A car door closed.
The back door unlocked. Mark walked in, carrying two canvas bags of groceries. He was wearing his work jacket, his hair slightly damp from the evening mist. He was smiling.
“Clara, honey, I got those apples Maya wanted,” he called out, stepping into the kitchen.
He stopped.
His eyes went from Clara, who was standing by the refrigerator with her arms crossed, to me, sitting at the kitchen table.
Mark froze. The grocery bags slipped from his hands. A jar of marinara sauce hit the linoleum and shattered, red sauce spreading across the floor like oil.
An apple rolled slowly toward my foot. I didn’t move.
“Sarah?” he stammered. His face went completely white. It was the color of skim milk. “What… what are you doing here?”
He looked at Clara, his voice rising in panic. “Clara, what is she doing here? This is my sister. She’s having an episode. She must have followed me. Sarah, we need to get you back to the clinic.”
It was the most pathetic thing I had ever heard. He was still trying to play the script. He was still trying to keep the two worlds from colliding, even as the walls were falling down around him.
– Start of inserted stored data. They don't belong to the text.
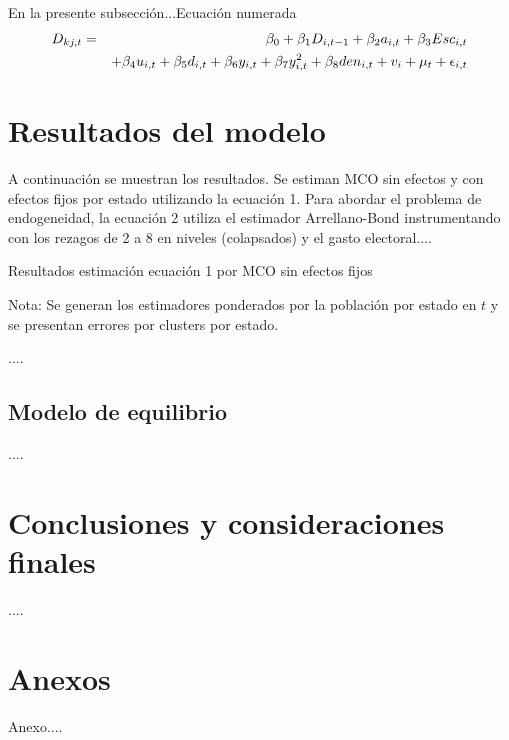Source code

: \documentclass[11pt]{article}
\begin{document}
En la presente subsección...Ecuación numerada
%
\begin{eqnarray}
D_{kj,t} &=&\beta_0 + \beta_1 D_{i,t-1} + \beta_2 a_{i,t} + \beta_3 Esc_{i,t}  \notag \\
 &&+ \beta_4 u_{i,t}  + \beta_5 d_{i,t}   + \beta_6 y_{i,t}  + \beta_7 y^2_{i,t}  + \beta_8 den_{i,t}  + v_{i} +  \mu_t  +\epsilon_{i,t} 
\end{eqnarray}
%
\section{Resultados del modelo}

A continuación se muestran los resultados. Se estiman MCO sin efectos y con efectos fijos por estado utilizando la ecuación 1. Para abordar el problema de endogeneidad, la ecuación 2 utiliza el estimador Arrellano-Bond instrumentando con los rezagos de 2 a 8 en niveles (colapsados) y el gasto electoral....


\begin{table}[H]
\begin{center}
\caption{Resultados estimación ecuación 1 por MCO sin efectos fijos}
\resizebox{6.5in}{!}{
}
\end{center}
\begin{tiny}
Nota: Se generan los estimadores ponderados por la población por estado en $t$ y se presentan errores por clusters por estado.
\end{tiny}
\end{table}

....


\subsection{Modelo de equilibrio}

....

\section{Conclusiones y consideraciones finales}

....





\pagebreak

\renewcommand{\refname}{Bibliografía}





\newpage


\newpage
{}
\appendix    

\section*{Anexos} 
Anexo....
\end{document}
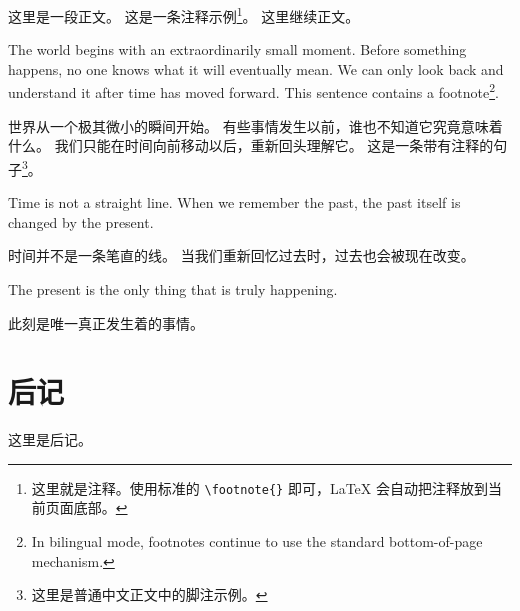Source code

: \cleardoublepage

\tableofcontents

\mainmatter

这里是一段正文。
这是一条注释示例\footnote{这里就是注释。使用标准的 \texttt{\textbackslash footnote\{\}} 即可，LaTeX 会自动把注释放到当前页面底部。}。
这里继续正文。
\vspace{1em}

\ifbilingual
    \begin{bilingualtext}
           {The world begins with an extraordinarily small moment.}
           {Before something happens, no one knows what it will eventually mean.}
           {We can only look back and understand it after time has moved forward.}
           {This sentence contains a footnote\footnote{In bilingual mode, footnotes continue to use the standard bottom-of-page mechanism.}.}
    \end{bilingualtext}
\else
    世界从一个极其微小的瞬间开始。
    有些事情发生以前，谁也不知道它究竟意味着什么。
    我们只能在时间向前移动以后，重新回头理解它。
    这是一条带有注释的句子\footnote{这里是普通中文正文中的脚注示例。}。
\fi

\ifbilingual
    \begin{bilingualtext}
           {Time is not a straight line.}
           {When we remember the past, the past itself is changed by the present.}
    \end{bilingualtext}
\else
    时间并不是一条笔直的线。
    当我们重新回忆过去时，过去也会被现在改变。
\fi
{}
\ifbilingual
    \begin{bilingualtext}
           {The present is the only thing that is truly happening.}
    \end{bilingualtext}
\else
    此刻是唯一真正发生着的事情。
\fi

\backmatter
\chapter*{后记}
这里是后记。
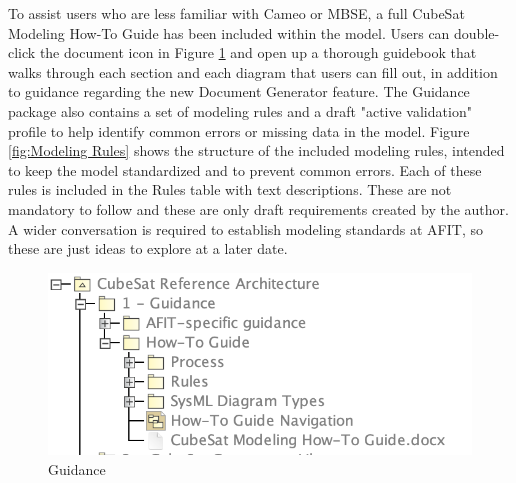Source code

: 
To assist users who are less familiar with Cameo or MBSE, a full CubeSat Modeling How-To Guide has been included within the model. Users can double-click the document icon in Figure \ref{fig:Guidance} and open up a thorough guidebook that walks through each section and each diagram that users can fill out, in addition to guidance regarding the new Document Generator feature. The Guidance package also contains a set of modeling rules and a draft "active validation" profile to help identify common errors or missing data in the model. Figure \ref{fig:Modeling Rules} shows the structure of the included modeling rules, intended to keep the model standardized and to prevent common errors. Each of these rules is included in the Rules table with text descriptions. These are not mandatory to follow and these are only draft requirements created by the author. A wider conversation is required to establish modeling standards at AFIT, so these are just ideas to explore at a later date. 

\begin{figure}[H]
    \centering
    \includegraphics[width=4 in]{Thesis/Analysis_and_Results/Analysis and Results Figures/Guidance.png}
    \caption{Guidance}
    \label{fig:Guidance}
\end{figure}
Clara stepped forward. She didn’t scream. She just looked at him with an expression of pure, unadulterated disgust. “She showed me the wedding license, Mark. She showed me the photos from Hocking Hills. She showed me your tax returns.”
Mark’s mouth opened, but no sound came out. He looked like a fish gasping for air on a dry dock. He looked at me, then back at Clara. The silence in the kitchen was heavy, broken only by the hum of the old refrigerator.
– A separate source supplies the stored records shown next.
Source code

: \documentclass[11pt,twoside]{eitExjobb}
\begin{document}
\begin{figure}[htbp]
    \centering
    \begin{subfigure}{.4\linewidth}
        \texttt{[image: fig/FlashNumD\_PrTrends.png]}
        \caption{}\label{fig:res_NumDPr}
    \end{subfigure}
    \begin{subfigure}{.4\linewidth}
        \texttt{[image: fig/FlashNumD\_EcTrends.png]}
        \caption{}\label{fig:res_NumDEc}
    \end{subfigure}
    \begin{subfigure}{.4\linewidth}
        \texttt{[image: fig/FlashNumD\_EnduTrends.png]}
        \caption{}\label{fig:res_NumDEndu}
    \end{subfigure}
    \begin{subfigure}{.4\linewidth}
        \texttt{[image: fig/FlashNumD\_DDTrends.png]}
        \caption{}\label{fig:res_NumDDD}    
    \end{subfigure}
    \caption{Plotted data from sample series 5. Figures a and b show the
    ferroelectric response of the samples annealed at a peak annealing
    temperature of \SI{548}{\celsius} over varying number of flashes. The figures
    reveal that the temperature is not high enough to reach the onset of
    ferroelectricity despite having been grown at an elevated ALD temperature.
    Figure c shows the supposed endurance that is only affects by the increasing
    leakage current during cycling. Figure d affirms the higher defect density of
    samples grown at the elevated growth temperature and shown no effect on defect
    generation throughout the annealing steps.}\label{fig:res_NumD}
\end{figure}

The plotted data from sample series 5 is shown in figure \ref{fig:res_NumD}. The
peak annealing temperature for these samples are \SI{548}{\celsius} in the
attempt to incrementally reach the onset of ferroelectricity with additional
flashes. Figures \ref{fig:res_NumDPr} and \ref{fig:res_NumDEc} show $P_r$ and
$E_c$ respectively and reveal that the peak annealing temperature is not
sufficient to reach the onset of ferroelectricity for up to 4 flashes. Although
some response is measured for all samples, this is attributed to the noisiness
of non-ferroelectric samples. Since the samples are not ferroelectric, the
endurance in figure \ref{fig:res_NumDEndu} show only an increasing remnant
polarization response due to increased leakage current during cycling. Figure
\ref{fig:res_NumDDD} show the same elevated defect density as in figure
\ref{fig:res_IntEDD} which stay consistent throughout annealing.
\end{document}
“It’s over, Mark,” I said. I picked up the silver keychain from the table and dropped it into the red sauce on the floor. “I’ve already called a locksmith for the house in Parma. And my lawyer has already drafted the freeze on our joint accounts.”
He tried to take a step toward me, his hands out. “Sarah, please. You don’t understand.
We were hurting. After the IVF… I didn’t know how to handle it. I made a mistake.”